Zwei weltbekannte und teils geliebte, teils gehasste Scotches sind der Ardbeg TEN und der gleichaltrige Konkurrent von Laphroaig: Beide zeichnet ein starker Brennereicharakter aus, beide sind rein im American-Oak-Fass gereift, beide sind geradlinig und wirklich sehr, sehr rauchig. Doch welchen von beidem sollte man sich kaufen und welchen sollte man lieber nicht Unbedarften schenken?
Die Antwort hierauf ist ganz klar: Beide!

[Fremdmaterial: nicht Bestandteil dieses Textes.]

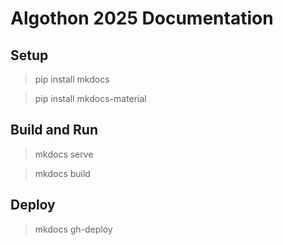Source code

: # Algothon 2025 Documentation

## Setup

> pip install mkdocs

> pip install mkdocs-material

## Build and Run

> mkdocs serve

> mkdocs build

## Deploy

> mkdocs gh-deploy
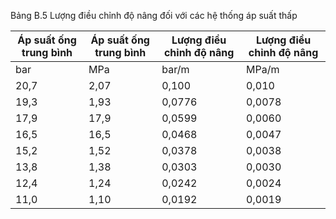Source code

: Bảng B.5 Lượng điều chỉnh độ nâng đối với các hệ thống áp suất thấp

| Áp suất ống trung bình   | Áp suất ống trung bình   | Lượng điều chỉnh độ nâng   | Lượng điều chỉnh độ nâng   |
|--------------------------|--------------------------|----------------------------|----------------------------|
| bar                      | MPa                      | bar/m                      | MPa/m                      |
| 20,7                     | 2,07                     | 0,100                      | 0,010                      |
| 19,3                     | 1,93                     | 0,0776                     | 0,0078                     |
| 17,9                     | 17,9                     | 0,0599                     | 0,0060                     |
| 16,5                     | 16,5                     | 0,0468                     | 0,0047                     |
| 15,2                     | 1,52                     | 0,0378                     | 0,0038                     |
| 13,8                     | 1,38                     | 0,0303                     | 0,0030                     |
| 12,4                     | 1,24                     | 0,0242                     | 0,0024                     |
| 11,0                     | 1,10                     | 0,0192                     | 0,0019                     |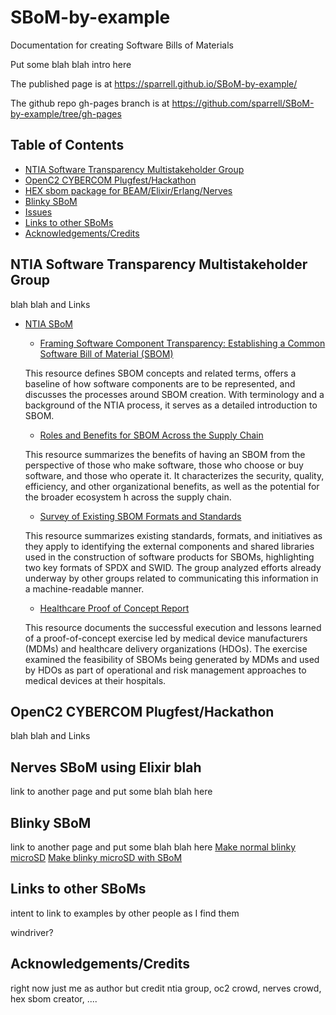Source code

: # SBoM-by-example
Documentation for creating Software Bills of Materials

Put some blah blah intro here

The published page is at https://sparrell.github.io/SBoM-by-example/

The github repo gh-pages branch is at https://github.com/sparrell/SBoM-by-example/tree/gh-pages

## Table of Contents
- [NTIA Software Transparency Multistakeholder Group](#ntia-software-transparency-multistakeholder-group)
- [OpenC2 CYBERCOM Plugfest/Hackathon](#openc2-cybercom-plugfesthackathon)
- [HEX sbom package for BEAM/Elixir/Erlang/Nerves](#hex-sbom-package-for-beamelixirerlangnervers)
- [Blinky SBoM](#blinky-sbom)
- [Issues](#issues)
- [Links to other SBoMs](#links-to-other-sboms)
- [Acknowledgements/Credits](#acknowledgementscredits)


## NTIA Software Transparency Multistakeholder Group
blah blah and Links
  * [NTIA SBoM](https://www.ntia.gov/SBOM)
    + [Framing Software Component Transparency: Establishing a Common Software Bill of Material (SBOM)](https://www.ntia.gov/files/ntia/publications/framingsbom_20191112.pdf)

    This resource defines SBOM concepts and related terms, offers a baseline of how software components are to be represented, and discusses the processes around SBOM creation. With terminology and a background of the NTIA process, it serves as a detailed introduction to SBOM.

    + [Roles and Benefits for SBOM Across the Supply Chain](https://www.ntia.gov/files/ntia/publications/ntia_sbom_use_cases_roles_benefits-nov2019.pdf)

    This resource summarizes the benefits of having an SBOM from the perspective of those who make software, those who choose or buy software, and those who operate it. It characterizes the security, quality, efficiency, and other organizational benefits, as well as the potential for the broader ecosystem h across the supply chain.

    + [Survey of Existing SBOM Formats and Standards](https://www.ntia.gov/files/ntia/publications/ntia_sbom_formats_and_standards_whitepaper_-_version_20191025.pdf)

    This resource summarizes existing standards, formats, and initiatives as they apply to identifying the external components and shared libraries used in the construction of software products for SBOMs, highlighting two key formats of SPDX and SWID. The group analyzed efforts already underway by other groups related to communicating this information in a machine-readable manner.

    + [Healthcare Proof of Concept Report](https://www.ntia.gov/files/ntia/publications/ntia_sbom_healthcare_poc_report_2019_1001.pdf)

    This resource documents the successful execution and lessons learned of a proof-of-concept exercise led by medical device manufacturers (MDMs) and healthcare delivery organizations (HDOs). The exercise examined the feasibility of SBOMs being generated by MDMs and used by HDOs as part of operational and risk management approaches to medical devices at their hospitals.

## OpenC2 CYBERCOM Plugfest/Hackathon
blah blah and Links

## Nerves SBoM using Elixir blah
link to another page and put some blah blah here

## Blinky SBoM
link to another page and put some blah blah here
[Make normal blinky microSD](blinky1.md)
[Make blinky microSD with SBoM](blinky2.md)

## Links to other SBoMs
intent to link to examples by other people as I find them

windriver?

## Acknowledgements/Credits
right now just me as author but credit ntia group, oc2 crowd, nerves crowd, hex sbom creator, ....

Scotch ist Geschmackssache, wie jedes andere Genussmittel auch, und beide Kandidaten sind ganz klar einen Kauf wert, doch eben nicht für jeden. Obwohl sich die Produktion der beiden Rauchbomben stark ähnelt, gibt es doch gewisse Unterschiede im Charakter festzustellen.
Kategorie 1: der Rauch
Schon am Korken riecht man ihn, kaum ist die Flasche offen, tritt er hervor, beim Einfüllen ins Glas erfüllt er langsam den Raum, beim Verriechen ist er dominant – wer noch nie einen rauchigen Whisky getrunken hat, wird erst einmal komplett überfordert sein. Dies gilt insbesondere beim Laphroaig, dessen medizinische Rauchnote („phenolisch“) so intensiv ist, dass man sich ohne Weiteres an Krankenhaus und Desinfektionsmittel erinnert fühlt. Das muss man nicht gut finden, wirklich nicht, es ist schon ein spezieller Duft, nicht unbedingt ein bezaubernder. Der Rauch des Ardbeg ist weniger aggressiv, er ist ruhiger, erinnert mehr an ein kaltes Lagerfeuer, ist weicher, harmonischer und trotzdem sehr intensiv, er wirkt einfach rundum angenehmer.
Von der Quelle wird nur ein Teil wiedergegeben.